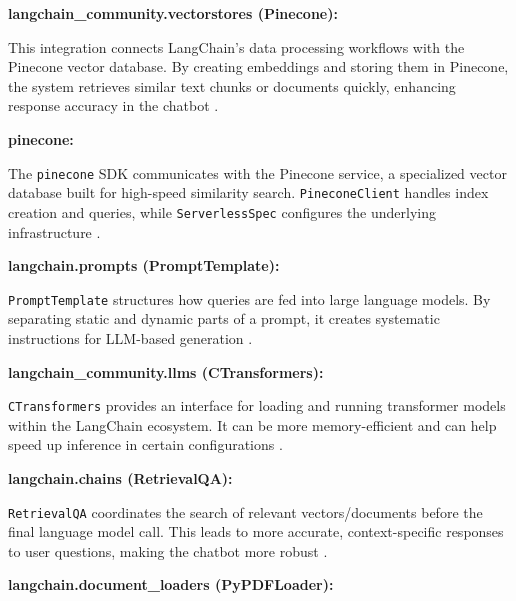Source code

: \vspace{0.4cm}
\noindent\textbf{langchain\_community.vectorstores (Pinecone):}

\noindent
This integration connects LangChain’s data processing workflows with the Pinecone vector database. By creating embeddings 
and storing them in Pinecone, the system retrieves similar text chunks or documents quickly, enhancing response accuracy 
in the chatbot \cite{langchain}.

\vspace{0.4cm}
\noindent\textbf{pinecone:}

\noindent
The \texttt{pinecone} SDK communicates with the Pinecone service, a specialized vector database built for high-speed 
similarity search. \texttt{PineconeClient} handles index creation and queries, while \texttt{ServerlessSpec} configures 
the underlying infrastructure \cite{pinecone}.

\vspace{0.4cm}
\noindent\textbf{langchain.prompts (PromptTemplate):}

\noindent
\texttt{PromptTemplate} structures how queries are fed into large language models. By separating static and dynamic 
parts of a prompt, it creates systematic instructions for LLM-based generation \cite{langchain}.

\vspace{0.4cm}
\noindent\textbf{langchain\_community.llms (CTransformers):}

\noindent
\texttt{CTransformers} provides an interface for loading and running transformer models within the LangChain ecosystem. 
It can be more memory-efficient and can help speed up inference in certain configurations \cite{sentence_transformers}.

\vspace{0.4cm}
\noindent\textbf{langchain.chains (RetrievalQA):}

\noindent
\texttt{RetrievalQA} coordinates the search of relevant vectors/documents before the final language model call. 
This leads to more accurate, context-specific responses to user questions, making the chatbot more robust \cite{langchain}.

\vspace{0.4cm}
\noindent\textbf{langchain.document\_loaders (PyPDFLoader):}

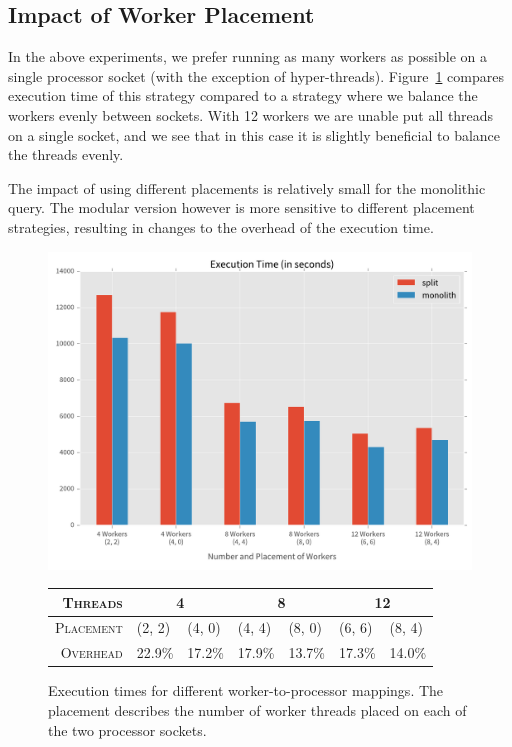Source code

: \subsection{Impact of Worker Placement} \label{sec:evalnuma}

In the above experiments, we prefer running as many workers as possible
on a single processor socket (with the exception of hyper-threads).
Figure~\ref{fig:numa} compares execution time of this strategy compared to a
strategy where we balance the workers evenly between sockets. With 12 workers
we are unable put all threads on a single socket, and we see that in this case
it is slightly beneficial to balance the threads evenly.

The impact of using different placements is relatively small for the
monolithic query. The modular version however is more sensitive to
different placement strategies, resulting in changes to the overhead
of the execution time. 

\begin{figure}[h]
  \centering
    \includegraphics[width=1\textwidth]{figures/evaluation/numa}

    {\footnotesize
    \vspace{1em}
    \begin{tabularx}{\textwidth}{ r|XX|XX|XX }
      \hline 
      \textsc{Threads} & \multicolumn{2}{c|}{4} & \multicolumn{2}{c|}{8} & \multicolumn{2}{c}{12} \\
      \hline 
      \textsc{Placement} & (2, 2)&(4, 0)&(4, 4)&(8, 0)&(6, 6)&(8, 4)\\
      \hline 
      \textsc{Overhead} & 22.9\%&17.2\%&17.9\%&13.7\%&17.3\%&14.0\% \\
      \hline
    \end{tabularx}
    }
    \caption[Execution time for different of worker placement]{Execution times for
    different worker-to-processor mappings. The placement describes the number of
    worker threads placed on each of the two processor sockets.}
    \label{fig:numa}
\end{figure}

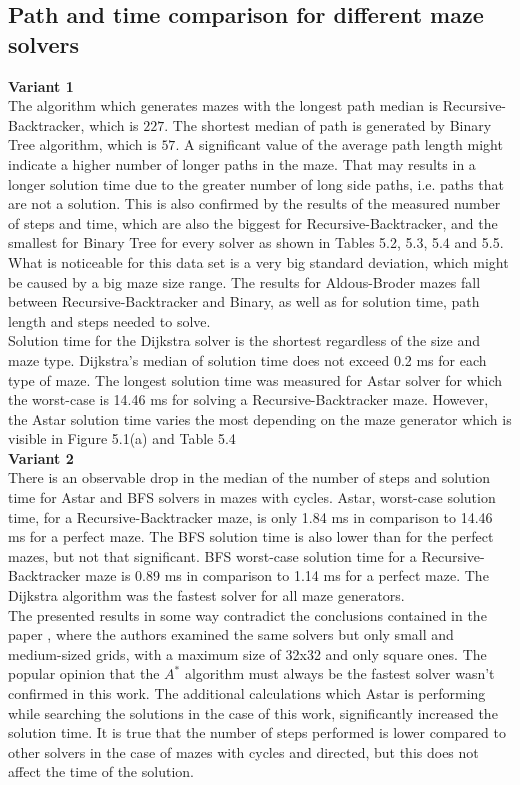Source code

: \subsection{Path and time comparison for different maze solvers}
\textbf{Variant 1}\\
\indent The algorithm which generates mazes with the longest path median is Recursive-Backtracker, which is $227$. The shortest median of path is generated by
Binary Tree algorithm, which is $57$. A significant value of the average path length might indicate a higher number of longer paths in the maze. That 
may results in a longer solution time due to the greater number of long side paths, i.e. paths that are not a solution. This is also confirmed by the results of
the measured number of steps and time, which are also the biggest for Recursive-Backtracker, and the smallest for Binary Tree for every solver as shown in
Tables 5.2, 5.3, 5.4 and 5.5. What is noticeable for this data set is a very big standard deviation, which might be caused by a big maze size range.
The results for Aldous-Broder mazes fall between Recursive-Backtracker and Binary, as well as for solution time, path length and steps needed to solve.\\
\indent Solution time for the Dijkstra solver is the shortest regardless of the size and maze type. Dijkstra's median of solution time does not exceed 0.2 ms for each type of maze.
The longest solution time was measured for Astar solver for which the worst-case is 14.46 ms for solving a Recursive-Backtracker maze.
However, the Astar solution time varies the most depending on the maze generator which is visible in Figure 5.1(a) and Table 5.4\\
\textbf{Variant 2}\\ 
\indent There is an observable drop in the median of the number of steps and solution time for Astar and BFS solvers in mazes with cycles. Astar, worst-case solution time, 
for a Recursive-Backtracker maze, is only 1.84 ms in comparison to 14.46 ms for a perfect maze. The BFS solution time is also lower than for the perfect mazes, but not
that significant. BFS worst-case solution time for a Recursive-Backtracker maze is 0.89 ms in comparison to 1.14 ms for a perfect maze. 
The Dijkstra algorithm was the fastest solver for all maze generators.\\
\indent The presented results in some way contradict the conclusions contained in the paper \cite{31}, where the authors examined the same solvers but 
only small and medium-sized grids, with a maximum size of 32x32 and only square ones. The popular opinion \cite{32} that the $A^*$ algorithm must always be the fastest solver wasn't
confirmed in this work. The additional calculations which Astar is performing while searching the solutions in the case of this work, significantly increased
the solution time. It is true that the number of steps performed is lower compared to other solvers in the case of mazes with cycles and directed,
but this does not affect the time of the solution.\\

|---|

* _YOUR INSTRUCTIONS_
We ask that the entries above be copied exactly, with the pictures omitted.

* _ANSWER SPACE_
Source code

: \vspace{0.4cm}
\noindent\textbf{langchain\_community.vectorstores (Pinecone):}

\noindent
This integration connects LangChain’s data processing workflows with the Pinecone vector database. By creating embeddings 
and storing them in Pinecone, the system retrieves similar text chunks or documents quickly, enhancing response accuracy 
in the chatbot \cite{langchain}.

\vspace{0.4cm}
\noindent\textbf{pinecone:}

\noindent
The \texttt{pinecone} SDK communicates with the Pinecone service, a specialized vector database built for high-speed 
similarity search. \texttt{PineconeClient} handles index creation and queries, while \texttt{ServerlessSpec} configures 
the underlying infrastructure \cite{pinecone}.

\vspace{0.4cm}
\noindent\textbf{langchain.prompts (PromptTemplate):}

\noindent
\texttt{PromptTemplate} structures how queries are fed into large language models. By separating static and dynamic 
parts of a prompt, it creates systematic instructions for LLM-based generation \cite{langchain}.

\vspace{0.4cm}
\noindent\textbf{langchain\_community.llms (CTransformers):}

\noindent
\texttt{CTransformers} provides an interface for loading and running transformer models within the LangChain ecosystem. 
It can be more memory-efficient and can help speed up inference in certain configurations \cite{sentence_transformers}.

\vspace{0.4cm}
\noindent\textbf{langchain.chains (RetrievalQA):}

\noindent
\texttt{RetrievalQA} coordinates the search of relevant vectors/documents before the final language model call. 
This leads to more accurate, context-specific responses to user questions, making the chatbot more robust \cite{langchain}.

\vspace{0.4cm}
\noindent\textbf{langchain.document\_loaders (PyPDFLoader):}

Source code

: \subsection{Impact of Worker Placement} \label{sec:evalnuma}

In the above experiments, we prefer running as many workers as possible
on a single processor socket (with the exception of hyper-threads).
Figure~\ref{fig:numa} compares execution time of this strategy compared to a
strategy where we balance the workers evenly between sockets. With 12 workers
we are unable put all threads on a single socket, and we see that in this case
it is slightly beneficial to balance the threads evenly.

The impact of using different placements is relatively small for the
monolithic query. The modular version however is more sensitive to
different placement strategies, resulting in changes to the overhead
of the execution time. 

\begin{figure}[h]
  \centering
    \includegraphics[width=1\textwidth]{figures/evaluation/numa}

    {\footnotesize
    \vspace{1em}
    \begin{tabularx}{\textwidth}{ r|XX|XX|XX }
      \hline 
      \textsc{Threads} & \multicolumn{2}{c|}{4} & \multicolumn{2}{c|}{8} & \multicolumn{2}{c}{12} \\
      \hline 
      \textsc{Placement} & (2, 2)&(4, 0)&(4, 4)&(8, 0)&(6, 6)&(8, 4)\\
      \hline 
      \textsc{Overhead} & 22.9\%&17.2\%&17.9\%&13.7\%&17.3\%&14.0\% \\
      \hline
    \end{tabularx}
    }
    \caption[Execution time for different of worker placement]{Execution times for
    different worker-to-processor mappings. The placement describes the number of
    worker threads placed on each of the two processor sockets.}
    \label{fig:numa}
\end{figure}

Source code

: \subsection{Path and time comparison for different maze solvers}
\textbf{Variant 1}\\
\indent The algorithm which generates mazes with the longest path median is Recursive-Backtracker, which is $227$. The shortest median of path is generated by
Binary Tree algorithm, which is $57$. A significant value of the average path length might indicate a higher number of longer paths in the maze. That 
may results in a longer solution time due to the greater number of long side paths, i.e. paths that are not a solution. This is also confirmed by the results of
the measured number of steps and time, which are also the biggest for Recursive-Backtracker, and the smallest for Binary Tree for every solver as shown in
Tables 5.2, 5.3, 5.4 and 5.5. What is noticeable for this data set is a very big standard deviation, which might be caused by a big maze size range.
The results for Aldous-Broder mazes fall between Recursive-Backtracker and Binary, as well as for solution time, path length and steps needed to solve.\\
\indent Solution time for the Dijkstra solver is the shortest regardless of the size and maze type. Dijkstra's median of solution time does not exceed 0.2 ms for each type of maze.
The longest solution time was measured for Astar solver for which the worst-case is 14.46 ms for solving a Recursive-Backtracker maze.
However, the Astar solution time varies the most depending on the maze generator which is visible in Figure 5.1(a) and Table 5.4\\
\textbf{Variant 2}\\ 
\indent There is an observable drop in the median of the number of steps and solution time for Astar and BFS solvers in mazes with cycles. Astar, worst-case solution time, 
for a Recursive-Backtracker maze, is only 1.84 ms in comparison to 14.46 ms for a perfect maze. The BFS solution time is also lower than for the perfect mazes, but not
that significant. BFS worst-case solution time for a Recursive-Backtracker maze is 0.89 ms in comparison to 1.14 ms for a perfect maze. 
The Dijkstra algorithm was the fastest solver for all maze generators.\\
\indent The presented results in some way contradict the conclusions contained in the paper \cite{31}, where the authors examined the same solvers but 
only small and medium-sized grids, with a maximum size of 32x32 and only square ones. The popular opinion \cite{32} that the $A^*$ algorithm must always be the fastest solver wasn't
confirmed in this work. The additional calculations which Astar is performing while searching the solutions in the case of this work, significantly increased
the solution time. It is true that the number of steps performed is lower compared to other solvers in the case of mazes with cycles and directed,
but this does not affect the time of the solution.\\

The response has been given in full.